Output exactly the lines below, starting with the line that has "valueCorrect : []" and going on through the line that has "The recommended dependency", both included, and no other lines.

-----

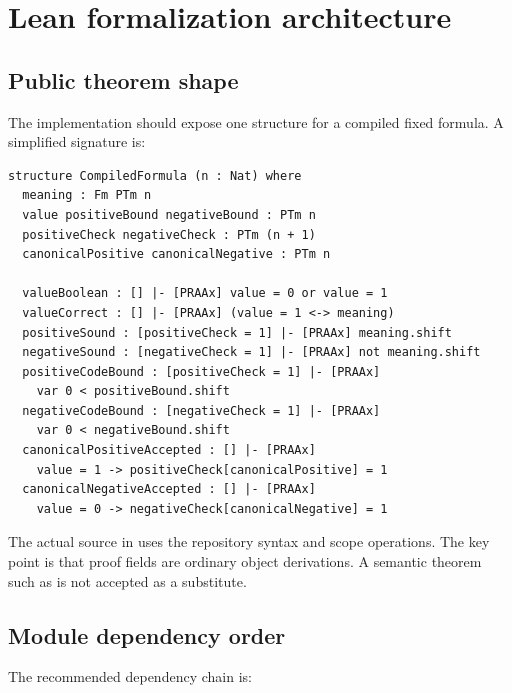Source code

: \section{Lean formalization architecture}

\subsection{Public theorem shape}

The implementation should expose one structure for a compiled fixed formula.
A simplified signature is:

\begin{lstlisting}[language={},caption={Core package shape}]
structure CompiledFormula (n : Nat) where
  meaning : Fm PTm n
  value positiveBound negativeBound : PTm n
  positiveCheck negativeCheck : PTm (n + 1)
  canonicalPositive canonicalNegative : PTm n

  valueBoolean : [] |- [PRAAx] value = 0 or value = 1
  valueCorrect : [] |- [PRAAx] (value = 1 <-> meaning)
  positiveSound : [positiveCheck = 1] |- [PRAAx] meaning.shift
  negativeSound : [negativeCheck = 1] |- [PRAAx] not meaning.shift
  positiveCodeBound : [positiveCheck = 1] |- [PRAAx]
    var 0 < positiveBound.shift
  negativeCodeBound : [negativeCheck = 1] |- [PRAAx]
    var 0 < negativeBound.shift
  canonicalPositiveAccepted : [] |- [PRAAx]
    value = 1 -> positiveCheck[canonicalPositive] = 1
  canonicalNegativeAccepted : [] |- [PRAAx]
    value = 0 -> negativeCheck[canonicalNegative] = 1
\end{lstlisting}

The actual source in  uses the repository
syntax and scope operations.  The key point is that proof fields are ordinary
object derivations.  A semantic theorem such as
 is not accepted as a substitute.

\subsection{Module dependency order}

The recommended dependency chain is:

-----

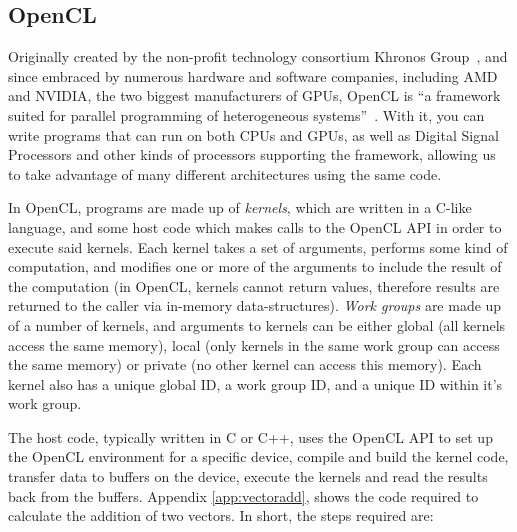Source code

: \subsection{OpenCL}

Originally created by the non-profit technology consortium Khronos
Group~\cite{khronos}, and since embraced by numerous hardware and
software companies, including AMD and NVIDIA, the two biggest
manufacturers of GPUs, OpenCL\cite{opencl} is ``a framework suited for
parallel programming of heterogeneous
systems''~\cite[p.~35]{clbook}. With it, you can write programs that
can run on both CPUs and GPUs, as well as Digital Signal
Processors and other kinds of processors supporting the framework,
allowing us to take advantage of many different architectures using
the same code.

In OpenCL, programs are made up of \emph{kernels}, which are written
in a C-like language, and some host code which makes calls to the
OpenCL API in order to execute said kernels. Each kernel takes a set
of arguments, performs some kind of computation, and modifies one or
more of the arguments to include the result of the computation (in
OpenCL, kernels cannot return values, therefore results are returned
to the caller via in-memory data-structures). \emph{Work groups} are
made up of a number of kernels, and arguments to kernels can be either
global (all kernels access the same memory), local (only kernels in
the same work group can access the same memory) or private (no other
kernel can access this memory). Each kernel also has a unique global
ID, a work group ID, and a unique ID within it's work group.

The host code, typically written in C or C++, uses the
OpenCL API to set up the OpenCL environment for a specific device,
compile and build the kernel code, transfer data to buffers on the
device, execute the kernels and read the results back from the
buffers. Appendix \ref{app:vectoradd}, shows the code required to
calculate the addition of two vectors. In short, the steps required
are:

-----

> WRITTEN RESPONSE
  valueCorrect : [] |- [PRAAx] (value = 1 <-> meaning)
  positiveSound : [positiveCheck = 1] |- [PRAAx] meaning.shift
  negativeSound : [negativeCheck = 1] |- [PRAAx] not meaning.shift
  positiveCodeBound : [positiveCheck = 1] |- [PRAAx]
    var 0 < positiveBound.shift
  negativeCodeBound : [negativeCheck = 1] |- [PRAAx]
    var 0 < negativeBound.shift
  canonicalPositiveAccepted : [] |- [PRAAx]
    value = 1 -> positiveCheck[canonicalPositive] = 1
  canonicalNegativeAccepted : [] |- [PRAAx]
    value = 0 -> negativeCheck[canonicalNegative] = 1
\end{lstlisting}

The actual source in  uses the repository
syntax and scope operations.  The key point is that proof fields are ordinary
object derivations.  A semantic theorem such as
 is not accepted as a substitute.

\subsection{Module dependency order}

The recommended dependency chain is:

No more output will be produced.